Where pinpointing pathogenic mutations can be difficult, SOPHiA DDM™ complemented by Alamut™ Visual Plus can help cut through the noise and enable a deep exploration of variants. Together, the two technologies annotate variants with information from more than 55 world-renowned biological databases and repositories, including missense and splicing predictors. The SOPHiA DDM™ Platform offers additional filtering features such as Virtual Panels to limit interpretation to genes associated with specific disorders, Cascading Filters to reduce analysis to variants with specific characteristics, and Familial Variant Analysis for consideration of parental samples and inheritance mode. For on-the-ground level accuracy, users benefit from becoming members of the SOPHiA GENETICS Community, where experts flag variant pathogenicity to improve interpretation, even of VUS. Finally, for efficient and user-friendly interpretation, Alamut™ Visual Plus enhances the visualization of variants in a comprehensive full genome browser.   

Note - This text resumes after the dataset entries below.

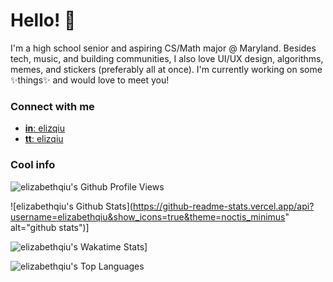 # Hello! 👋

I'm a high school senior and aspiring CS/Math major @ Maryland. Besides tech, music, and building communities, I also love UI/UX design, algorithms, memes, and stickers (preferably all at once). I'm currently working on some ✨things✨ and would love to meet you! 

### Connect with me
- [**in**: elizqiu](https://linkedin.com/in/elizqiu)  
- [**tt**: elizqiu](https://twitter.com/elizqiu)

### Cool info

![elizabethqiu's Github Profile Views](https://komarev.com/ghpvc/?username=elizabethqiu&style=plastic&color=AB6E70&theme=noctis_minimus)  

<!-- <img src="https://github-readme-streak-stats.herokuapp.com/?user=elizabethqiu&theme=noctis_minimus" width="48%" > -->

![elizabethqiu's Github Stats](https://github-readme-stats.vercel.app/api?username=elizabethqiu&show_icons=true&theme=noctis_minimus" alt="github stats")]


![elizabethqiu's Wakatime Stats](https://github-readme-stats.vercel.app/api/wakatime?username=elizabethqiu&hide=bash,class,docker,git%20config,gitignore%20file,json,jsx,jupyter%20notebook,markdown,text,typescript,vue.js,xml&layout=compact&theme=noctis_minimus)]

![elizabethqiu's Top Languages](https://github-readme-stats.vercel.app/api/top-langs/?username=elizabethqiu&hide=jupyter%20notebook&layout=compact&theme=noctis_minimus)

Integrated filtering and prioritization features in SOPHiA DDM™ and Alamut™ Visual Plus narrow exome results to a manageable number of relevant variants for further investigation. 

Innovations in sequencing and analysis aren’t slowing, and researchers need tools to keep afloat in the flood of data. Analytical technologies like SOPHiA DDM™ and Alamut™ Visual Plus are ideal parts of a researcher’s arsenal to find pathogenic variants and get clear answers from complex WES datasets. 

References 

  1. Samuels DC, et al. Trends Genet 2013;29:593-9.  

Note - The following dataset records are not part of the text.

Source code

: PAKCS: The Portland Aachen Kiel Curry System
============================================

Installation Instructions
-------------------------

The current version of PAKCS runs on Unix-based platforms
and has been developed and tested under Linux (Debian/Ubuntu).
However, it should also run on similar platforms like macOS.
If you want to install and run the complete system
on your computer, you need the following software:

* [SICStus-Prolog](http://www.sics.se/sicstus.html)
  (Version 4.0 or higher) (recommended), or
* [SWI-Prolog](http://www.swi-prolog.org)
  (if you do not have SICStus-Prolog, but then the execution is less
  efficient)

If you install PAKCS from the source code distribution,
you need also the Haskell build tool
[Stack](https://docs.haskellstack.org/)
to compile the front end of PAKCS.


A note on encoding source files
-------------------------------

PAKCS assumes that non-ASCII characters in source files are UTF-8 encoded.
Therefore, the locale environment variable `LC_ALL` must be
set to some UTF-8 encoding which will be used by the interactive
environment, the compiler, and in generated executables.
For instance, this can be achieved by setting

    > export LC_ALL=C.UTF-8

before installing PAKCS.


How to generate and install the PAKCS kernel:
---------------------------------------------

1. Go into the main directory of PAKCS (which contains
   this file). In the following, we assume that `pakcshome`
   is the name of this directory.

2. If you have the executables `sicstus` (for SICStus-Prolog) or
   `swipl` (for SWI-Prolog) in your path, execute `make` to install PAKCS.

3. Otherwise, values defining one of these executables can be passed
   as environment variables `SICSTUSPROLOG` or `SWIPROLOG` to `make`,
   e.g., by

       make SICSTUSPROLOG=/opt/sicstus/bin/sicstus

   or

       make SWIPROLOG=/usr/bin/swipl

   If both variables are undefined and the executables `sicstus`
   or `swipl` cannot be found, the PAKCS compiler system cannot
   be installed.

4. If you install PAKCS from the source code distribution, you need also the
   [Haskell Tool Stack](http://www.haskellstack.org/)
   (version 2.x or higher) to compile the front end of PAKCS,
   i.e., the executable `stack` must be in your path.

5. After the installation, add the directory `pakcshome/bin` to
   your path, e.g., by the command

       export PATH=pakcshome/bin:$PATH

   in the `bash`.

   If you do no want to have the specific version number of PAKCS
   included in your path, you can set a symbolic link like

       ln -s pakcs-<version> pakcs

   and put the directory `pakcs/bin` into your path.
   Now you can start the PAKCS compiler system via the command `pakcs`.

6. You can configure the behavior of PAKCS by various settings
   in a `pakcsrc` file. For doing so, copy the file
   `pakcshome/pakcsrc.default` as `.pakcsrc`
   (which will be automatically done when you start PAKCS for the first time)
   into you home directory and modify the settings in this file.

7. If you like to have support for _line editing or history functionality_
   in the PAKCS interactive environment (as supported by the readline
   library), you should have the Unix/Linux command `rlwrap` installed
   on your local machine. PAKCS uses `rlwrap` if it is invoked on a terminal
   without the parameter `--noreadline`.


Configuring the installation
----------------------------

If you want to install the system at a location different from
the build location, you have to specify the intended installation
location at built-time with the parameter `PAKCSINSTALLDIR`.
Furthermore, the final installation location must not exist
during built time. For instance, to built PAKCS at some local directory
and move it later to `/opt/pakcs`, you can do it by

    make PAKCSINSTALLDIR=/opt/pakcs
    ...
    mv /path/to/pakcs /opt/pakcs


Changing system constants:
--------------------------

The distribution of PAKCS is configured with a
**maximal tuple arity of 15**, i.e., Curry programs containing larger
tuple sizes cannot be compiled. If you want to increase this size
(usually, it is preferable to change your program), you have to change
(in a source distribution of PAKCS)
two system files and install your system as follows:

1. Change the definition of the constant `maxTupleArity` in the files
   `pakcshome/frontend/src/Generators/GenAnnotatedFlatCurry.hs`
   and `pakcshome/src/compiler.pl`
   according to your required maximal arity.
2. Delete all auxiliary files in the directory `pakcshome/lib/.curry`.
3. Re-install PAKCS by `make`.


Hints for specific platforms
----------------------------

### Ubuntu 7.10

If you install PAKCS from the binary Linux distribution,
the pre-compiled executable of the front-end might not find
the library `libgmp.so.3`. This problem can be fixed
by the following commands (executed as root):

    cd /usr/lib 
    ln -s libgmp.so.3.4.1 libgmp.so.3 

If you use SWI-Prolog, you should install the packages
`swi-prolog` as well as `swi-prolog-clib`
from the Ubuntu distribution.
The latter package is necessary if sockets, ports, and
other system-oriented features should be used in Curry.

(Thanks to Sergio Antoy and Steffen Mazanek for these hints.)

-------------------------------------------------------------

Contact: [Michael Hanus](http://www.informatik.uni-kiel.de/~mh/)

  2. The Cost of Sequencing a Human Genome. National Human Genome Research Institute. https://www.genome.gov/about-genomics/fact-sheets/Sequencing-Human-Genome-cost 
  3. Clark MM, et al. npj Genomic Medicine 2018;3:16. 

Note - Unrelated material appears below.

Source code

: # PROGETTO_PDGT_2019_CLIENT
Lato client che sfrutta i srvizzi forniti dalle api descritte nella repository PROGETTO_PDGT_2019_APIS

  4. Martinez-Granero F, et al. npj Genomic Medicine 2021;6:25. 
  5. Barbitoff YA, et al. Sci Rep 2020;10:2057. 
  6. Norton ME, et al. Am J Obstet Gynecol 2022;226:128. 
  7. Sawyer SL, et al. Clin Genet 2016;89:275-84. 
  8. Chilamakuri CSR, et al. BMC Genomics 2014;15:449. 
  9. Warr A, et al. G3 (Bethesda) 2015;5:1543-50. 
  10. Miller DT, et al. Am J Hum Genet 2010;86:749-64.  
  11. Rajagopalan R, et al. Genome Med 2020;12:14. 
  12. Wakap SN, et al. Eur J Hum Genet 2020;28:165-73. 
  13. Weedon MN, et al. Am J Hum Genetics 2011;89:308-312. 
  14. Xia X, et al. PLoS One 2016;11:e0156981. 
  15. Carson AR, et al. BMC Bioinformatics 2014;15:125. 
  16. Gilissen C, et al. Eur J Hum Genet 2012;20:490-7.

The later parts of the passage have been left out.